(Collected data)
=== Section Start ===

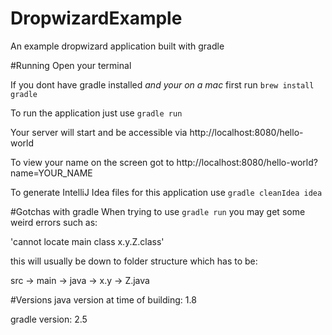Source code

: # DropwizardExample
An example dropwizard application built with gradle

#Running
Open your terminal

If you dont have gradle installed *and your on a mac* first run `brew install gradle`

To run the application just use `gradle run`

Your server will start and be accessible via http://localhost:8080/hello-world

To view your name on the screen got to http://localhost:8080/hello-world?name=YOUR_NAME

To generate IntelliJ Idea files for this application use `gradle cleanIdea idea`

#Gotchas with gradle
When trying to use `gradle run` you may get some weird errors such as:

'cannot locate main class x.y.Z.class'

this will usually be down to folder structure which has to be:

src -> main -> java -> x.y -> Z.java

#Versions
java version at time of building: 1.8

gradle version: 2.5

=== Section End ===

Only the lines that contain the string "will" should be copied from the entries above.

Your server will start and be accessible via http://localhost:8080/hello-world
this will usually be down to folder structure which has to be:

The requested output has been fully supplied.